◆ AVAILABLE DATA
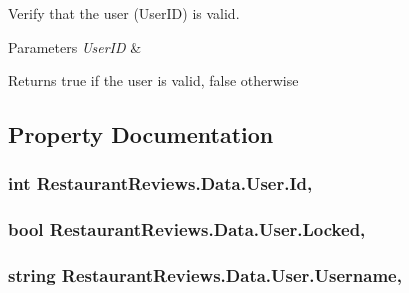 Verify that the user (User\+ID) is valid. 


\begin{DoxyParams}{Parameters}
{\em User\+ID} & \\
\hline
\end{DoxyParams}
\begin{DoxyReturn}{Returns}
true if the user is valid, false otherwise
\end{DoxyReturn}


\subsection{Property Documentation}
\subsubsection[{\texorpdfstring{Id}{Id}}]{\setlength{\rightskip}{0pt plus 5cm}int Restaurant\+Reviews.\+Data.\+User.\+Id\hspace{0.3cm}{\ttfamily [get]}, {\ttfamily [set]}}\hypertarget{class_restaurant_reviews_1_1_data_1_1_user_a4ba58b39b7d5ee1669ed59236d5c82a6}{}\label{class_restaurant_reviews_1_1_data_1_1_user_a4ba58b39b7d5ee1669ed59236d5c82a6}
\subsubsection[{\texorpdfstring{Locked}{Locked}}]{\setlength{\rightskip}{0pt plus 5cm}bool Restaurant\+Reviews.\+Data.\+User.\+Locked\hspace{0.3cm}{\ttfamily [get]}, {\ttfamily [set]}}\hypertarget{class_restaurant_reviews_1_1_data_1_1_user_a697babda5d94389397c64acf50bf8937}{}\label{class_restaurant_reviews_1_1_data_1_1_user_a697babda5d94389397c64acf50bf8937}
\subsubsection[{\texorpdfstring{Username}{Username}}]{\setlength{\rightskip}{0pt plus 5cm}string Restaurant\+Reviews.\+Data.\+User.\+Username\hspace{0.3cm}{\ttfamily [get]}, {\ttfamily [set]}}\hypertarget{class_restaurant_reviews_1_1_data_1_1_user_adecb7ed110e15ef004cc6fc274e22014}{}\label{class_restaurant_reviews_1_1_data_1_1_user_adecb7ed110e15ef004cc6fc274e22014}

◆ PROBLEM DESCRIPTION
Go through the records above and return every line that holds the string "begin".

◆ EXERCISE OUTPUT
\begin{DoxyParams}{Parameters}
\begin{DoxyReturn}{Returns}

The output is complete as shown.